No other individual in the history of the nation made such a statement. Moses received the Ten Commandments of God with its solemn stipulation of the Sabbath. It is unthinkable that he would declare himself to be the Lord of the Sabbath. No prophet had made any such pretension. The prophets insisted on the observance of the Sabbath, and condemned its distortions. Some condemned its neglect while others condemned an observance of it that neglected justice and mercy. But they were all subjects and servants of the Sabbath - which meant that they were subjects and servants of Yahweh, the Lord of the Sabbath. In the encounter today, initiated by the Pharisees who saw Christ’s disciples picking ears of corn, our Lord first of all shows his respect for the Scriptures and for the true tradition of the chosen people. “Have you never read what David did when he and his companions were hungry and in need? In the days of Abiathar the high priest, he entered the house of God and ate the consecrated bread, which is lawful only for priests to eat. And he also gave some to his companions” (Mark 2:23-28). Our Lord is saying that the observance and teaching of the Pharisees in this matter was an innovation for the worse. Their received rules departed from the understanding of the holy men of old and from what the Scriptures plainly suggested. But then he calmly introduces a breathtaking addition. There is the hint of not just one, but two points in his statement. He is the Lord (kurios), and he is Lord even/also (kai) of the Sabbath. That is to say, our Lord seems to be making an assertion of his general lordship, while also applying it to the case at hand, his lordship even/also of the Sabbath. We observe here and elsewhere our Lord’s assured sense of full sovereignty in all his teaching. One often notices that a dog barks because it is scared. Our Lord did not “bark” his personal claims out with aggression. They were uttered with a kingly calm, with an imperturbable strength, as in our passage today. He, Jesus Christ, is Lord - Lord of lords and King of kings.

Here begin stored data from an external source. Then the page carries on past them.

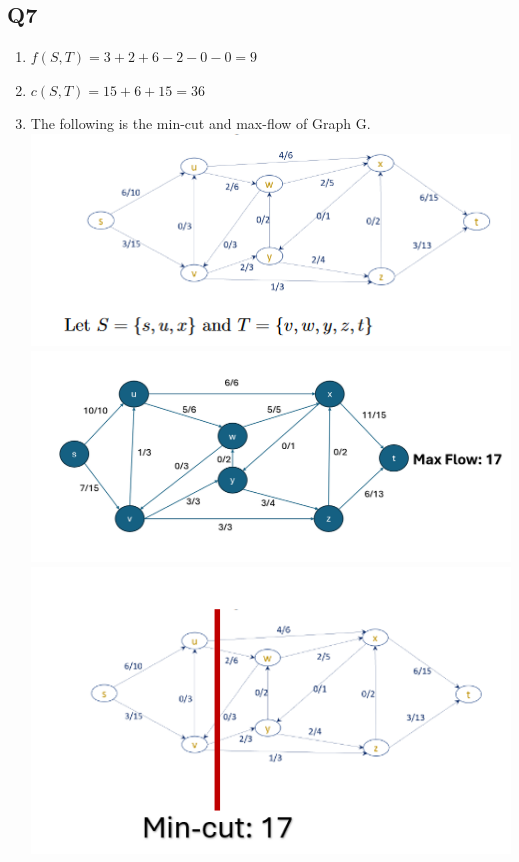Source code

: \documentclass{article}
\begin{document}
\subsection*{Q7}
\begin{enumerate}[label=(\alph*)]
    \item $f(S,T) = 3+2+6-2-0-0 = 9$
    \item $c(S,T) = 15+6+15 = 36$
    \item The following is the min-cut and max-flow of Graph G.
    \subitem \includegraphics[width=.75\textwidth]{problem7.png}
    \subitem \includegraphics[width=.75\textwidth]{problem7ff.png}
    \subitem \includegraphics[width=.75\textwidth]{min-cut.png}

\end{enumerate}


\end{document}

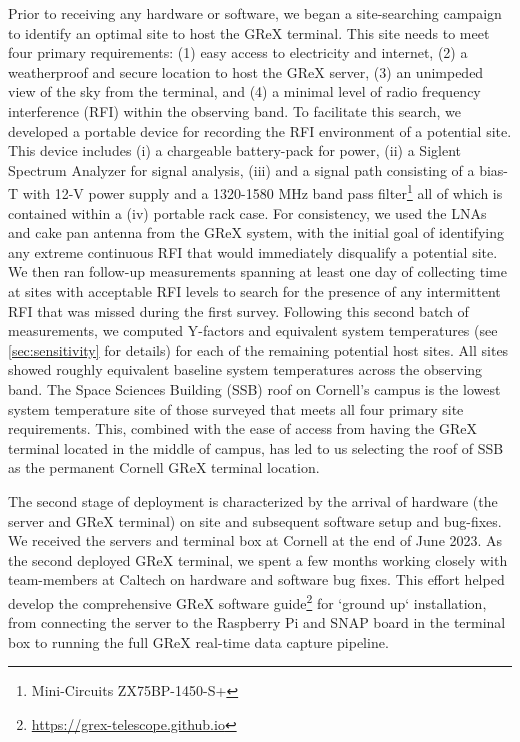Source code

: Prior to receiving any hardware or software, we began a site-searching campaign to identify an optimal site to host the GReX terminal.
This site needs to meet four primary requirements: (1) easy access to electricity and internet, (2) a weatherproof and secure location to host the GReX server, (3) an unimpeded view of the sky from the terminal, and (4) a minimal level of radio frequency interference (RFI) within the observing band.
To facilitate this search, we developed a portable device for recording the RFI environment of a potential site. 
This device includes (i) a chargeable battery-pack for power, (ii) a Siglent Spectrum Analyzer for signal analysis, (iii) and a signal path consisting of a bias-T with 12-V power supply and a 1320-1580 MHz band pass filter\footnote{Mini-Circuits ZX75BP-1450-S+} all of which is contained within a (iv) portable rack case.
For consistency, we used the LNAs and cake pan antenna from the GReX system, with the initial goal of identifying any extreme continuous RFI that would immediately disqualify a potential site.
We then ran follow-up measurements spanning at least one day of collecting time at sites with acceptable RFI levels to search for the presence of any intermittent RFI that was missed during the first survey.
Following this second batch of measurements, we computed Y-factors and equivalent system temperatures (see \autoref{sec:sensitivity} for details) for each of the remaining potential host sites.
All sites showed roughly equivalent baseline system temperatures across the observing band. 
The Space Sciences Building (SSB) roof on Cornell's campus is the lowest system temperature site of those surveyed that meets all four primary site requirements. 
This, combined with the ease of access from having the GReX terminal located in the middle of campus, has led to us selecting the roof of SSB as the permanent Cornell GReX terminal location.

The second stage of deployment is characterized by the arrival of hardware (the server and GReX terminal) on site and subsequent software setup and bug-fixes. 
We received the servers and terminal box at Cornell at the end of June 2023. 
As the second deployed GReX terminal, we spent a few months working closely with team-members at Caltech on hardware and software bug fixes. 
This effort helped develop the comprehensive GReX software guide\footnote{\url{https://grex-telescope.github.io}} for `ground up` installation, from connecting the server to the Raspberry Pi and SNAP board in the terminal box to running the full GReX real-time data capture pipeline. 

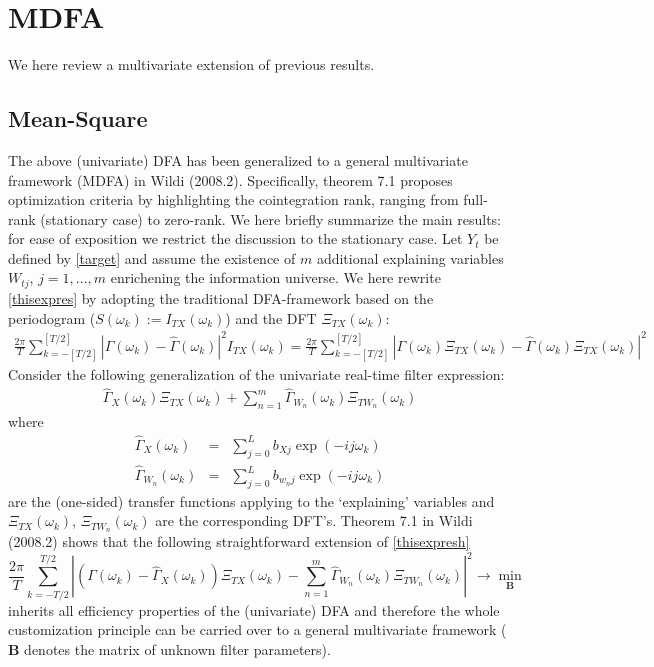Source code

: \documentclass[11pt]{article}
\begin{document}
\section{MDFA}\label{imdfas}

We here review a multivariate extension of previous results.

\subsection{ Mean-Square}

The above (univariate) DFA has been generalized to a general multivariate framework (MDFA) in Wildi (2008.2). Specifically, theorem 7.1 proposes optimization criteria by highlighting the cointegration rank, ranging from full-rank (stationary case) to zero-rank. We here briefly summarize the main results: for ease of exposition we restrict the discussion to the stationary case. Let $Y_t$ be defined by \ref{target} and assume the existence of $m$ additional explaining variables $W_{tj}$, $j=1,...,m$ enrichening the information universe. We here rewrite \ref{thisexpres} by adopting the traditional DFA-framework based on the periodogram ($S(\omega_k):=I_{TX}(\omega_k)$) and the DFT $\Xi_{TX}(\omega_k)$:
\begin{eqnarray}\label{thisexpresh}
\frac{2\pi}{T} \sum_{k=-[T/2]}^{[T/2]}
|\Gamma(\omega_k)-\hat{\Gamma}(\omega_k)|^2 I_{TX}(\omega_k)=\frac{2\pi}{T} \sum_{k=-[T/2]}^{[T/2]}
|\Gamma(\omega_k)\Xi_{TX}(\omega_k)-\hat{\Gamma}(\omega_k)\Xi_{TX}(\omega_k)|^2
\end{eqnarray}
Consider the following generalization of the univariate real-time filter expression:
\begin{eqnarray}
\hat{\Gamma}_X(\omega_k)\Xi_{T
X}(\omega_k)+\sum_{n=1}^m
\hat{\Gamma}_{W_n}(\omega_k)\Xi_{TW_n}(\omega_k)\label{statcase}
\end{eqnarray}
where
\begin{eqnarray}
\hat{\Gamma}_X(\omega_k)&=&\sum_{j=0}^Lb_{Xj} \exp(-ij\omega_k)\label{exp1}\\
\hat{\Gamma}_{W_n}(\omega_k)&=&\sum_{j=0}^Lb_{w_nj} \exp(-ij\omega_k)\label{exp2}
\end{eqnarray}
are the (one-sided) transfer functions applying to the `explaining' variables and $\Xi_{TX}(\omega_k)$, $\Xi_{TW_n}(\omega_k)$ are the corresponding DFT's. Theorem 7.1 in Wildi (2008.2) shows that the following straightforward extension of \ref{thisexpresh}
\begin{equation}\label{dfanv}
\frac{2\pi}{T} \sum_{k=-T/2}^{T/2}
\left|\left(\Gamma(\omega_k)-\hat{\Gamma}_X(\omega_k)\right)\Xi_{T
X}(\omega_k)-\sum_{n=1}^m
\hat{\Gamma}_{W_n}(\omega_k)\Xi_{TW_n}(\omega_k)\right|^2 \to \min_{\mathbf{B}}
\end{equation}
inherits all efficiency properties of the (univariate) DFA and therefore the whole customization principle can be carried over to a general multivariate framework ($\mathbf{B}$ denotes the matrix of unknown filter parameters).
\end{document}
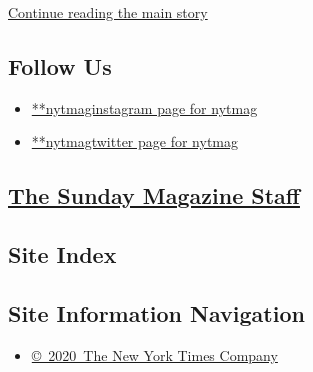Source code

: \protect\hyperlink{after-mktg}{Continue reading the main story}

\hypertarget{follow-us}{%
\subsection{Follow Us}\label{follow-us}}

\begin{itemize}
\tightlist
\item
  \href{https://instagram.com/nytmag}{**nytmaginstagram page for nytmag}
\item
  \href{https://twitter.com/nytmag}{**nytmagtwitter page for nytmag}
\end{itemize}

\subsection{}

\hypertarget{the-sunday-magazine-staff}{%
\subsection{\texorpdfstring{\href{\%0Ahttps://www.nytimes.com/interactive/magazine/masthead.html}{The
Sunday Magazine
Staff}}{The Sunday Magazine Staff}}\label{the-sunday-magazine-staff}}

\hypertarget{site-index}{%
\subsection{Site Index}\label{site-index}}

\hypertarget{site-information-navigation}{%
\subsection{Site Information
Navigation}\label{site-information-navigation}}

\begin{itemize}
\tightlist
\item
  \href{https://help.nytimes.com/hc/en-us/articles/115014792127-Copyright-notice}{©~2020~The
  New York Times Company}
\end{itemize}

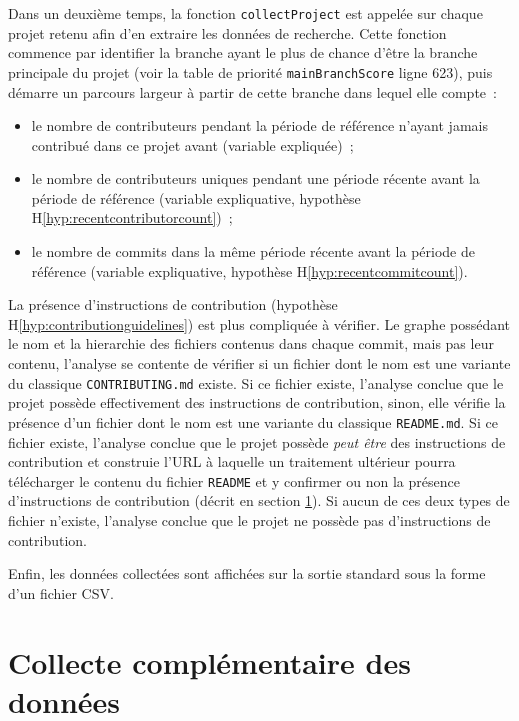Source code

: Dans un deuxième temps, la fonction \texttt{collectProject} est appelée sur chaque projet retenu afin d'en
extraire les données de recherche. Cette fonction commence par identifier la branche ayant le plus de chance
d'être la branche principale du projet (voir la table de priorité \texttt{mainBranchScore} ligne 623), puis
démarre un parcours largeur à partir de cette branche dans lequel elle compte :

\begin{itemize}
    \item le nombre de contributeurs pendant la période de référence n'ayant jamais contribué dans ce projet
        avant (variable expliquée) ;
    \item le nombre de contributeurs uniques pendant une période récente avant la période de référence
        (variable expliquative, hypothèse H\ref{hyp:recentcontributorcount}) ;
    \item le nombre de \glspl{commit} dans la même période récente avant la période de référence (variable
        expliquative, hypothèse H\ref{hyp:recentcommitcount}).
\end{itemize}

La présence d'instructions de contribution (hypothèse H\ref{hyp:contributionguidelines}) est plus compliquée à
vérifier. Le graphe possédant le nom et la hierarchie des fichiers contenus dans chaque \gls{commit}, mais pas
leur contenu, l'analyse se contente de vérifier si un fichier dont le nom est une variante du classique
\texttt{CONTRIBUTING.md} existe. Si ce fichier existe, l'analyse conclue que le projet possède effectivement
des instructions de contribution, sinon, elle vérifie la présence d'un fichier dont le nom est une variante du
classique \texttt{README.md}. Si ce fichier existe, l'analyse conclue que le projet possède \emph{peut être}
des instructions de contribution et construie l'URL à laquelle un traitement ultérieur pourra télécharger le
contenu du fichier \texttt{README} et y confirmer ou non la présence d'instructions de contribution (décrit en
section \ref{sec:collectreadme}). Si aucun de ces deux types de fichier n'existe, l'analyse conclue que le
projet ne possède pas d'instructions de contribution.

Enfin, les données collectées sont affichées sur la sortie standard sous la forme d'un fichier CSV.

\section{Collecte complémentaire des données}
\label{sec:collectreadme}

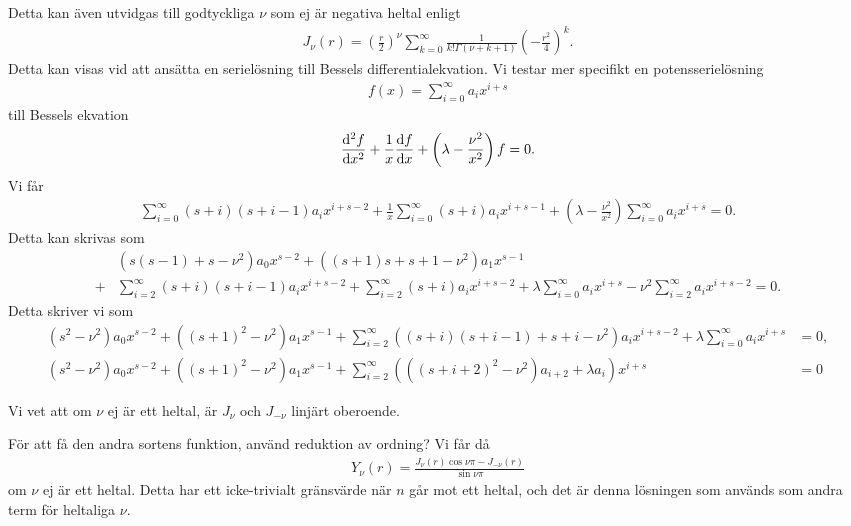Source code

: Detta kan även utvidgas till godtyckliga $\nu$ som ej är negativa heltal enligt
\begin{align*}
	J_{\nu}(r) = \left(\frac{r}{2}\right)^{\nu}\sum\limits_{k = 0}^{\infty}\frac{1}{k!\Gamma(\nu + k + 1)}\left(-\frac{r^{2}}{4}\right)^{k}.
\end{align*}
Detta kan visas vid att ansätta en serielösning till Bessels differentialekvation. Vi testar mer specifikt en potensserielösning
\begin{align*}
	f(x) = \sum\limits_{i = 0}^{\infty}a_{i}x^{i + s}
\end{align*}
till Bessels ekvation
\begin{align*}
	\dv[2]{f}{x} + \frac{1}{x}\dv{f}{x} + \left(\lambda - \frac{\nu^{2}}{x^{2}}\right)f = 0.
\end{align*}
Vi får
\begin{align*}
	\sum\limits_{i = 0}^{\infty}(s + i)(s + i - 1)a_{i}x^{i + s - 2} + \frac{1}{x}\sum\limits_{i = 0}^{\infty}(s + i)a_{i}x^{i + s - 1} + \left(\lambda - \frac{\nu^{2}}{x^{2}}\right)\sum\limits_{i = 0}^{\infty}a_{i}x^{i + s} = 0.
\end{align*}
Detta kan skrivas som
\begin{align*}
	 &(s(s - 1) + s - \nu^{2})a_{0}x^{s - 2} + ((s + 1)s + s + 1 - \nu^{2})a_{1}x^{s - 1} \\
	+& \sum\limits_{i = 2}^{\infty}(s + i)(s + i - 1)a_{i}x^{i + s - 2} + \sum\limits_{i = 2}^{\infty}(s + i)a_{i}x^{i + s - 2} + \lambda\sum\limits_{i = 0}^{\infty}a_{i}x^{i + s} - \nu^{2}\sum\limits_{i = 2}^{\infty}a_{i}x^{i + s - 2} = 0.
\end{align*}
Detta skriver vi som
\begin{align*}
	(s^{2} - \nu^{2})a_{0}x^{s - 2} + ((s + 1)^{2} - \nu^{2})a_{1}x^{s - 1} + \sum\limits_{i = 2}^{\infty}((s + i)(s + i - 1) + s + i - \nu^{2})a_{i}x^{i + s - 2} + \lambda\sum\limits_{i = 0}^{\infty}a_{i}x^{i + s}                                              &= 0, \\
	(s^{2} - \nu^{2})a_{0}x^{s - 2} + ((s + 1)^{2} - \nu^{2})a_{1}x^{s - 1} + \sum\limits_{i = 2}^{\infty}(((s + i + 2)^{2} - \nu^{2})a_{i + 2} + \lambda a_{i})x^{i + s} &= 0
\end{align*}

Vi vet att om $\nu$ ej är ett heltal, är $J_{\nu}$ och $J_{-\nu}$ linjärt oberoende.

För att få den andra sortens funktion, använd reduktion av ordning? Vi får då
\begin{align*}
	Y_{\nu}(r) = \frac{J_{\nu}(r)\cos{\nu\pi} - J_{-\nu}(r)}{\sin{\nu\pi}}
\end{align*}
om $\nu$ ej är ett heltal. Detta har ett icke-trivialt gränsvärde när $n$ går mot ett heltal, och det är denna lösningen som används som andra term för heltaliga $\nu$.

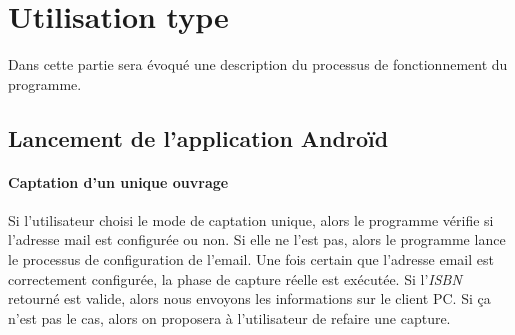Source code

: \section{Utilisation type}
Dans cette partie sera évoqué une description du processus de fonctionnement du programme.

\subsection{Lancement de l'application Androïd}

\paragraph{Captation d'un unique ouvrage} 


Si l'utilisateur choisi le mode de captation unique, alors le programme vérifie si l'adresse mail est configurée ou non. 
Si elle ne l'est pas, alors le programme lance le processus de configuration de l'email. 
Une fois certain que l'adresse email est correctement configurée, la phase de capture réelle est exécutée. 
Si l'\emph{ISBN} retourné est valide, alors nous envoyons les informations sur le client PC. 
Si ça n'est pas le cas, alors on proposera à l'utilisateur de refaire une capture. 


\begin{figure}[htbp]
  \begin{center}
    \leavevmode
    \hspace{4cm}
  \end{center}
\end{figure}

But let us apply our Lord’s teaching to our own lives, and in particular to our observance of the Sabbath. Is Jesus the Lord of the Sabbath as we observe it? Do we make the Sunday the Lord’s Day? Or do we take a very perfunctory attitude to Sunday, being content with a somewhat routine attendance at Sunday worship, and little else? Perhaps we live out the Sunday basically in much the same way as we do every other day of the week. Let us resolve to keep holy the Sabbath day, the day we rest in the Lord, worshipping him as a people and gathering our energies so as to serve him diligently by our daily work. It is thus that we shall please God.